§ **Work to be completed**:
Examine the entries below, count the lines holding the string "homeomorphism", and respond with the number only.

§ **Material for the task**:
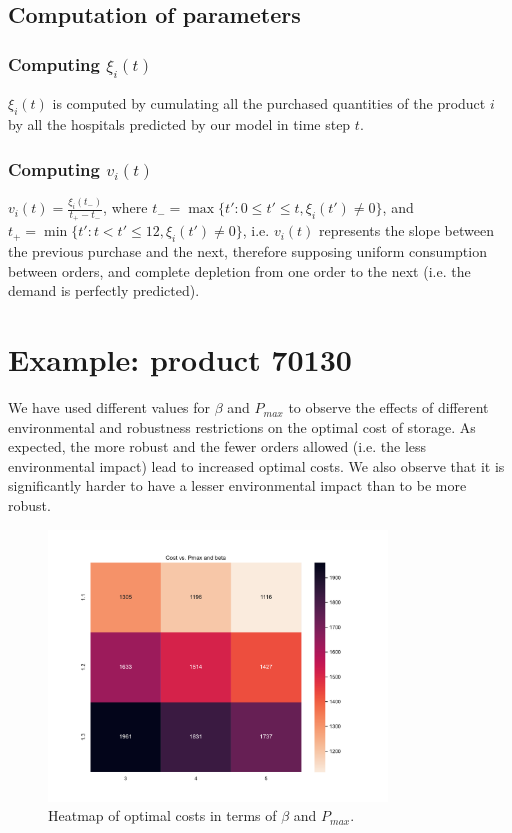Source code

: \documentclass[11pt,twocolumn]{article}
\begin{document}
\subsection{Computation of parameters}
\subsubsection{Computing $\xi_i(t)$}
$\xi_i(t)$ is computed by cumulating all the purchased quantities of the product $i$ by all the hospitals predicted by our model in time step $t$.

\subsubsection{Computing $v_i(t)$}
$v_i(t)=\frac{\xi_i(t_-)}{t_+-t_-}$, where $t_-=\max\{t': 0\leq t'\leq t, \xi_i(t') \neq 0\}$, and $t_+=\min\{t':t<t'\leq 12, \xi_i(t')\neq 0\}$, i.e. $v_i(t)$ represents the slope between the previous purchase and the next, therefore supposing uniform consumption between orders, and complete depletion from one order to the next (i.e. the demand is perfectly predicted).


\section{Example: product 70130}

We have used different values for $\beta$ and $P_{max}$ to observe the effects of different environmental and robustness restrictions on the optimal cost of storage. As expected, the more robust and the fewer orders allowed (i.e. the less environmental impact) lead to increased optimal costs. We also observe that it is significantly harder to have a lesser environmental impact than to be more robust.

\begin{figure}[ht]
	\centering
	\includegraphics[width=9cm]{heatmap.pdf}
	\caption{Heatmap of optimal costs in terms of $\beta$ and $P_{max}$.}
	\label{fig:enter-label2}
\end{figure}
\end{document}
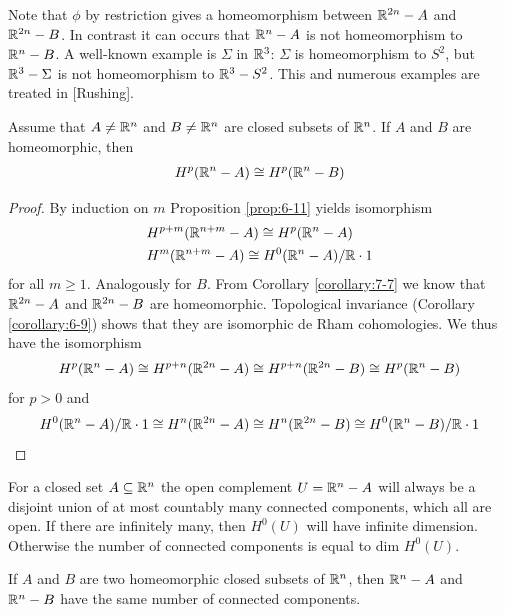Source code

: Note that $\phi$ by restriction gives a homeomorphism between $\RR^{2n}-A$ and $\RR^{2n}-B$.
In contrast it can occurs that $\RR^n-A$ is not homeomorphism to $\RR^n-B$. A well-known example 
is  $\Sigma$ in $\RR^3$: $\Sigma$ is homeomorphism to $S^2$, but 
$\RR^3-\Sigma$ is not homeomorphism to $\RR^3-S^2$. This and numerous examples are treated in [Rushing].


\begin{theorem}\label{theorem:7-8}
  Assume that $A\neq\RR^n$ and $B\neq\RR^n$ are closed subsets of $\RR^n$. If $A$ and $B$
  are homeomorphic, then 
  \begin{align*}
    H^p(\RR^n-A)\simee H^p(\RR^n-B)
  \end{align*}
\end{theorem}

\begin{proof}
  By induction on $m$ Proposition \ref{prop:6-11} yields isomorphism 
  \begin{align*}
    & H^{p+m}(\RR^{n+m}-A)\simee H^p(\RR^n-A) \\
    & H^{m}(\RR^{n+m}-A)\simee H^0(\RR^n-A)/\RR\cdot 1 
  \end{align*}
  for all $m\ge 1$. Analogously for $B$. From Corollary \ref{corollary:7-7} we know that $\RR^{2n}-A$
  and $\RR^{2n}-B$ are homeomorphic. Topological invariance (Corollary \ref{corollary:6-9}) shows that 
  they are isomorphic de Rham cohomologies. We thus have the isomorphism
  \begin{align*}
    H^p(\RR^n-A) 
      \simee H^{p+n}(\RR^{2n}-A) 
      \simee H^{p+n}(\RR^{2n}-B)
      \simee H^p(\RR^n-B)
  \end{align*}
  for $p>0$ and 
  \begin{align*}
    H^0(\RR^n-A)/\RR\cdot 1 \simee H^n(\RR^{2n}-A) \simee H^n(\RR^{2n}-B) \simee H^0(\RR^n-B)/\RR\cdot 1
  \end{align*}
\end{proof}

For a closed set $A\subseteq\RR^n$ the open complement $U=\RR^n-A$ will always be
a disjoint union of at most countably many connected components, which all
are open. If there are infinitely many, then $H^0(U)$ will have infinite dimension.
Otherwise the number of connected components is equal to dim $H^0(U)$.


\begin{corollary}\label{corollary:7-9}
  If $A$ and $B$ are two homeomorphic closed subsets of $\RR^n$, then $\RR^n-A$
and $\RR^n- B$ have the same number of connected components.
\end{corollary}


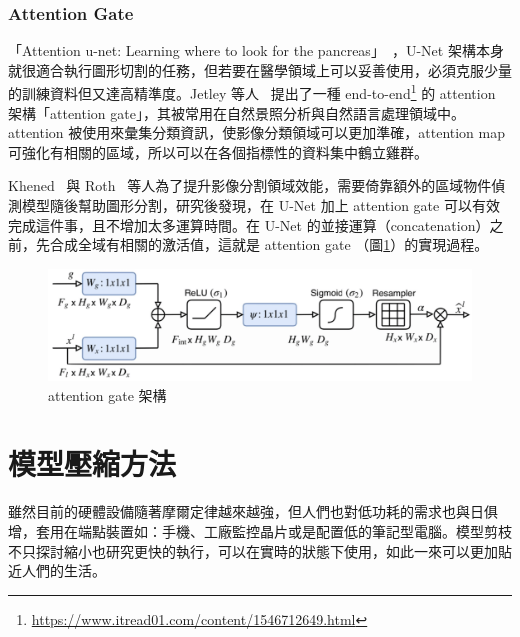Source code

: \subsubsection{Attention Gate}
「Attention u-net: Learning where to look for the pancreas」~\cite{oktay2018attention}，U-Net 架構本身就很適合執行圖形切割的任務，但若要在醫學領域上可以妥善使用，必須克服少量的訓練資料但又達高精準度。Jetley 等人~\cite{jetley2018learn} 提出了一種 end-to-end\footnote{\url{https://www.itread01.com/content/1546712649.html}} 的 attention 架構「attention gate」，其被常用在自然景照分析與自然語言處理領域中。attention 被使用來彙集分類資訊，使影像分類領域可以更加準確，attention map 可強化有相關的區域，所以可以在各個指標性的資料集中鶴立雞群。

Khened~\cite{khened2019fully} 與 Roth~\cite{roth2018spatial} 等人為了提升影像分割領域效能，需要倚靠額外的區域物件偵測模型隨後幫助圖形分割，研究後發現，在 U-Net 加上 attention gate 可以有效完成這件事，且不增加太多運算時間。在 U-Net 的並接運算（concatenation）之前，先合成全域有相關的激活值，這就是 attention gate （圖\ref{attention_gate1}）的實現過程。
\begin{figure}[htbp]
    \hfil
    \begin{minipage}[t]{0.8\textwidth}
        \includegraphics[width=\textwidth]{./figures/chapter02_method/attention_gate1.png}
        \caption {attention gate 架構}
        \label{attention_gate1}
    \end{minipage}
    \hfil
\end{figure}


\section{模型壓縮方法}
雖然目前的硬體設備隨著摩爾定律越來越強，但人們也對低功耗的需求也與日俱增，套用在端點裝置如：手機、工廠監控晶片或是配置低的筆記型電腦。模型剪枝不只探討縮小也研究更快的執行，可以在實時的狀態下使用，如此一來可以更加貼近人們的生活。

§ **Response to this task**:
4